A class can have member functions that are virtual which means they can be overridden and redefined by sub-classes and allows run time polymorphism. Dr. Bjarne Stroustrup implies in the "The Design and Evolution of C++" that the keyword "virtual" was borrowed from a language called Simula and that virtual is the 'Simula and C++ term for "may be redefined later in a class derived from this one"'.

Now this can be taken to the extreme in that no definition may be provided in the class that initially declares a virtual function - it is a pure virtual function:

   class A
   {
       virtual do_something() = 0; // = 0 => pure virtual function
       virtual ~A() {}
   };

A consequence of doing this is that you cannot create objects of class A as doing so and calling do_something on the object would result in a call to a non-existent function. You have to derive from A and override do_something providing a function definition (i.e a function implementation) for it. Because you cannot create objects of class A, class A is known as an abstract class. In fact because it has to be used as a base class (that is other classes have to be derived from it to be useful) the proper term is abstract base class (or ABC).

The above is not quite correct. In fact you can provide a definition for a pure virtual function. However this function can only be called directly using compile time (i.e. static) function call despatch, not through the run time polymorphic dynamic despatch mechanism. Anytime you have a pointer or reference to an object of an ABC (abstract base class) like class A and you call a pure virtual function on it that has not been overridden the compiler will probably have to issue a dynamic call using the dynamic call despatch mechanism, which still has a pure (i.e. non-existent) definition for the function and Bang! Your program would crash, or possibly terminate with some message about a pure virtual function being called. For this reason even if you do provide a function definition for a pure virtual member function the class is still abstract and you still cannot create objects of the class or any class derived from it that has not provided definitions for all pure virtual functions.

OK, so you are probably a little confused after that, so I have provided some more information on the calling mechanisms used by C++ below. It is not really directly relevant to your question so only read it if you are interested, and if you do then please ask followup questions if you require clarification as it is not an easy thing to describe (so sorry if it is not 100% clear!).

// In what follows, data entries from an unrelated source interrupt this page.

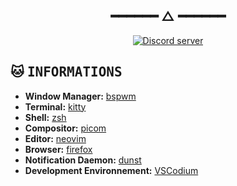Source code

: <h2 align="center"> ━━━━━━  △  ━━━━━━ </h2>
<div align="center">
   <p></p>
   <a href="https://discord.gg/miaou">
      <img alt="Discord server" src="https://discord.com/api/guilds/952168009395486760/embed.png?style=banner4">
   </a>
   <br>
</div>
<p/>
<h2></h2>

<!-- INFORMATION -->
## :cat: <samp>INFORMATIONS</samp>

   

   - **Window Manager:** [bspwm](https://github.com/baskerville/bspwm)
   - **Terminal:** [kitty](https://github.com/kovidgoyal/kitty)
   - **Shell:** [zsh](https://www.zsh.org/)
   - **Compositor:** [picom](https://github.com/yshui/picom)
   - **Editor:** [neovim](https://github.com/neovim/neovim)
   - **Browser:** [firefox](https://www.mozilla.org/en-US/firefox)
   - **Notification Daemon:** [dunst](https://github.com/dunst-project/dunst)
   - **Development Environnement:** [VSCodium](https://github.com/VSCodium/vscodium)
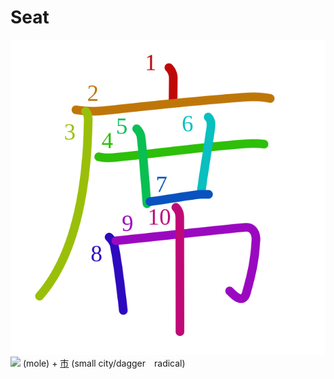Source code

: # Seat
![5e2d](../kanji-colorize/5e2d.svg)
![](http://www.kanjidamage.com/assets/radsmall/mole-c3ce6df36f067dd74ad685fbb1a22a735763d7c4f3e1c0d861331510cb0dcf91.jpg) (mole) + [市](市.md) (small city/dagger　radical) 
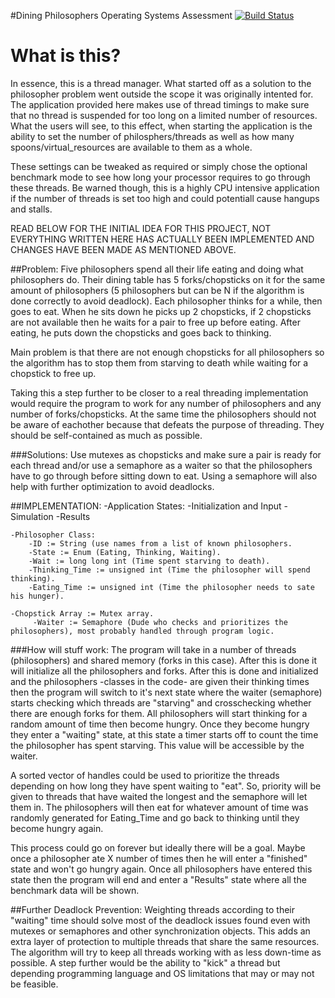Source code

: #Dining Philosophers Operating Systems Assessment [![Build Status](https://travis-ci.org/Gi133/DiningPhilosophers.svg?branch=master)](https://travis-ci.org/Gi133/DiningPhilosophers)

# What is this?
In essence, this is a thread manager. 
What started off as a solution to the philosopher problem went outside the scope it was originally intented for. 
The application provided here makes use of thread timings to make sure that no thread is suspended for too long on a limited number of resources. 
What the users will see, to this effect, when starting the application is the ability to set the number of philosphers/threads as well as how many spoons/virtual_resources are available to them as a whole.

These settings can be tweaked as required or simply chose the optional benchmark mode to see how long your processor requires to go through these threads. Be warned though, this is a highly CPU intensive application if the number of threads is set too high and could potentiall cause hangups and stalls.

READ BELOW FOR THE INITIAL IDEA FOR THIS PROJECT, NOT EVERYTHING WRITTEN HERE HAS ACTUALLY BEEN IMPLEMENTED AND CHANGES HAVE BEEN MADE AS MENTIONED ABOVE.

##Problem:
Five philosophers spend all their life eating and doing what philosophers do.
Their dining table has 5 forks/chopsticks on it for the same amount of philosophers
(5 philosophers but can be N if the algorithm is done correctly to avoid deadlock).
Each philosopher thinks for a while, then goes to eat. When he sits down he picks up 2 chopsticks,
if 2 chopsticks are not available then he waits for a pair to free up before eating. After eating,
he puts down the chopsticks and goes back to thinking.

Main problem is that there are not enough chopsticks for all philosophers so the algorithm has to
stop them from starving to death while waiting for a chopstick to free up.

Taking this a step further to be closer to a real threading implementation would require the program to work for
any number of philosophers and any number of forks/chopsticks. At the same time the philosophers should not be
aware of eachother because that defeats the purpose of threading. They should be self-contained as much as possible.

###Solutions:
Use mutexes as chopsticks and make sure a pair is ready for each thread and/or use a semaphore as a waiter 
so that the philosophers have to go through before sitting down to eat. Using a semaphore will also help with further
optimization to avoid deadlocks.

##IMPLEMENTATION:
	-Application States:
		-Initialization and Input
		-Simulation
		-Results
	
 	-Philosopher Class:
		-ID := String (use names from a list of known philosophers.
		-State := Enum (Eating, Thinking, Waiting).
		-Wait := long long int (Time spent starving to death).
		-Thinking_Time := unsigned int (Time the philosopher will spend thinking).
		-Eating_Time := unsigned int (Time the philosopher needs to sate his hunger).
	
	-Chopstick Array := Mutex array. 
		 -Waiter := Semaphore (Dude who checks and prioritizes the philosophers), most probably handled through program logic.

###How will stuff work:
The program will take in a number of threads (philosophers) and shared memory (forks in this case). After this is done it will initialize all the philosophers and forks.
After this is done and initialized and the philosophers -classes in the code- are given their thinking times then the program will switch to it's next state where the waiter (semaphore) 
starts checking which threads are "starving" and crosschecking whether there are enough forks for them. All philosophers will start thinking for a random amount of time then become hungry.
Once they become hungry they enter a "waiting" state, at this state a timer starts off to count the time the philosopher has spent starving. This value will be accessible by the waiter.

A sorted vector of handles could be used to prioritize the threads depending on how long they have spent waiting to "eat".
So, priority will be given to threads that have waited the longest and the semaphore will let them in. The philosophers will then eat for whatever amount of time was randomly generated for Eating_Time
and go back to thinking until they become hungry again.

This process could go on forever but ideally there will be a goal. Maybe once a philosopher ate X number of times then he will enter a "finished" state and won't go hungry again.
Once all philosophers have entered this state then the program will end and enter a "Results" state where all the benchmark data will be shown.

##Further Deadlock Prevention:
Weighting threads according to their "waiting" time should solve most of the deadlock issues found even with mutexes or semaphores and other synchronization objects. This adds an extra layer of protection
to multiple threads that share the same resources. The algorithm will try to keep all threads working with as less down-time as possible. A step further would be the ability to "kick" a thread but depending
programming language and OS limitations that may or may not be feasible.
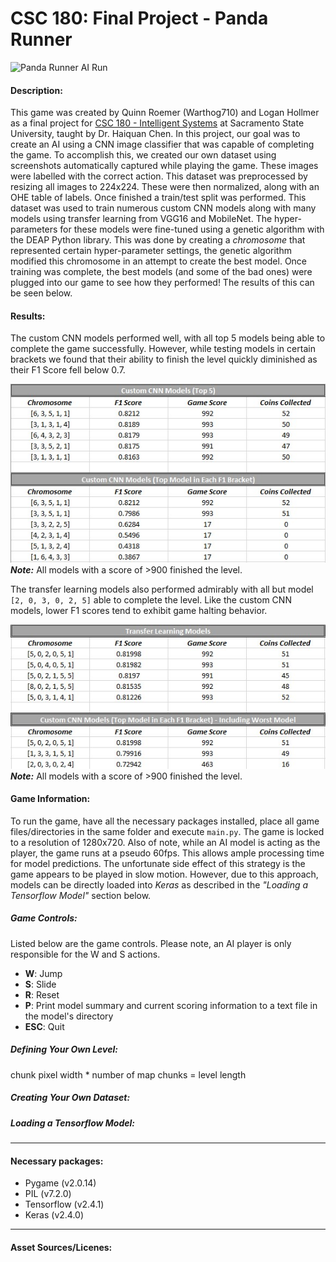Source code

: # CSC 180: Final Project - Panda Runner

![Panda Runner AI Run](./images/panda_runner.gif?raw=true "Panda Runner AI Run")<br>

#### Description:
This game was created by Quinn Roemer (Warthog710) and Logan Hollmer as a final project for <u>CSC 180 - Intelligent Systems</u> at Sacramento State University, taught by Dr. Haiquan Chen. In this project, our goal was to create an AI using a CNN image classifier that was capable of completing the game. To accomplish this, we created our own dataset using screenshots automatically captured while playing the game. These images were labelled with the correct action. This dataset was preprocessed by resizing all images to 224x224. These were then normalized, along with an OHE table of labels. Once finished a train/test split was performed. This dataset was used to train numerous custom CNN models along with many models using transfer learning from VGG16 and MobileNet. The hyper-parameters for these models were fine-tuned using a genetic algorithm with the DEAP Python library. This was done by creating a *chromosome* that represented certain hyper-parameter settings, the genetic algorithm modified this chromosome in an attempt to create the best model. Once training was complete, the best models (and some of the bad ones) were plugged into our game to see how they performed! The results of this can be seen below.
#### Results:
The custom CNN models performed well, with all top 5 models being able to complete the game successfully. However, while testing models in certain brackets we found that their ability to finish the level quickly diminished as their F1 Score fell below 0.7.  

![Custom CNN Performance Table](./images/custom_cnn_table.jpg?raw=true "Custom CNN Performance Table")<br>
***Note:*** All models with a score of >900 finished the level.

The transfer learning models also performed admirably with all but model ``[2, 0, 3, 0, 2, 5]`` able to complete the level. Like the custom CNN models, lower F1 scores tend to exhibit game halting behavior.

![Transfer Learning Performance Table](./images/transfer_learning_table.jpg?raw=true "Transfer Learning Performance Table")<br>
***Note:*** All models with a score of >900 finished the level.
#### Game Information:
To run the game, have all the necessary packages installed, place all game files/directories in the same folder and execute ``main.py``. The game is locked to a resolution of 1280x720. Also of note, while an AI model is acting as the player, the game runs at a pseudo 60fps. This allows ample processing time for model predictions. The unfortunate side effect of this strategy is the game appears to be played in slow motion. However, due to this approach, models can be directly loaded into *Keras* as described in the *"Loading a Tensorflow Model"* section below.

##### Game Controls:
Listed below are the game controls. Please note, an AI player is only responsible for the W and S actions.
* **W**: Jump
* **S**: Slide
* **R**: Reset
* **P**: Print model summary and current scoring information to a text file in the model's directory
* **ESC**: Quit
##### Defining Your Own Level:
chunk pixel width * number of map chunks = level length

##### Creating Your Own Dataset:
##### Loading a Tensorflow Model:

<hr>

#### Necessary packages:
* Pygame (v2.0.14)
* PIL (v7.2.0)
* Tensorflow (v2.4.1)
* Keras (v2.4.0)

<hr>

#### Asset Sources/Licenes:
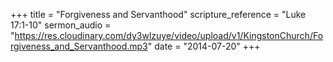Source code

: +++
title = "Forgiveness and Servanthood"
scripture_reference = "Luke 17:1-10"
sermon_audio = "https://res.cloudinary.com/dy3wlzuye/video/upload/v1/KingstonChurch/Forgiveness_and_Servanthood.mp3"
date = "2014-07-20"
+++

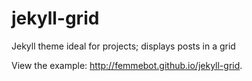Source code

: jekyll-grid
=========================

Jekyll theme ideal for projects; displays posts in a grid

View the example: http://femmebot.github.io/jekyll-grid.
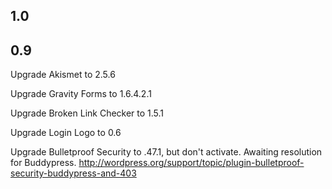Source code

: ## 1.0

## 0.9

Upgrade Akismet to 2.5.6

Upgrade Gravity Forms to 1.6.4.2.1

Upgrade Broken Link Checker to 1.5.1

Upgrade Login Logo to 0.6

Upgrade Bulletproof Security to .47.1, but don't activate. Awaiting resolution for Buddypress. http://wordpress.org/support/topic/plugin-bulletproof-security-buddypress-and-403
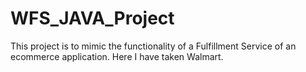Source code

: # WFS_JAVA_Project
This project is to mimic the functionality of a Fulfillment Service of an ecommerce application. Here I have taken Walmart. 
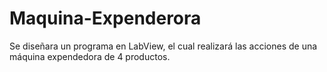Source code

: # Maquina-Expenderora
Se diseñara un programa en LabView, el cual realizará las acciones de una máquina expendedora de 4 productos.
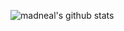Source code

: ![madneal's github stats](https://github-readme-stats.vercel.app/api?username=HonglinChu&show_icons=true&theme=radical) 



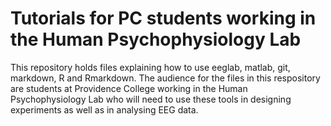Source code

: # Tutorials for PC students working in the Human Psychophysiology Lab

This repository holds files explaining how to use eeglab, matlab, git, markdown, R and Rmarkdown.  The audience for the files in this respository are students at Providence College working in the Human Psychophysiology Lab who will need to use these tools in designing experiments as well as in analysing EEG data.
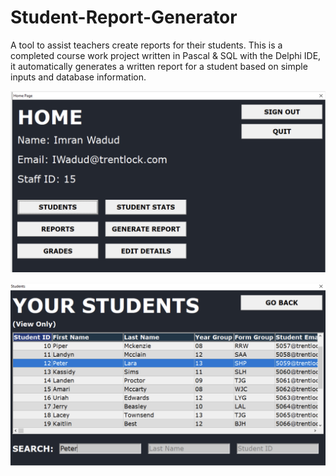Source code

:# Student-Report-Generator
A tool to assist teachers create reports for their students. This is a completed course work project written in Pascal & SQL with the Delphi IDE, it automatically generates a written report for a student based on simple inputs and database information.

![alt text](https://github.com/jude-james/Student-Report-Generator/blob/main/sshmp.png)

![alt text](https://github.com/jude-james/Student-Report-Generator/blob/main/sssp.png)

Before doing so I shall mention briefly that a class used as a base class to some derived class can be specified as a virtual base class. When this occurs a further class deriving from two base classes that both derive from a common virtual base class only get one copy of the common virtual base class:

  class Base {};
  class Middle1 : public Base {};
  class Middle2 : public Base {};
  class Derived : public Middle2 : public Middle1 {};

The above class hierarchy does not use virtual base classes and Derived contains two Base sub-objects one from Middle1 and the other from Middle2. Often this is not at all what is required. What is required is that Derived contain one base sub-object, one Middle1 sub-object and one Middle2 sub-object. This is where virtual base classes come in:

  class Base {};
  class Middle1 : virtual public Base {};
  class Middle2 : virtual public Base {};
  class Derived : public Middle2 : public Middle1 {};

Note that the virtual-ality is only applied for a specific use of the Base type when it is being used as a base class. It does not affect Base itself in other circumstances. For more information see for example Chapter 15 of "The C++ Programming Language 3rd edition" by Bjarne Stroustrup.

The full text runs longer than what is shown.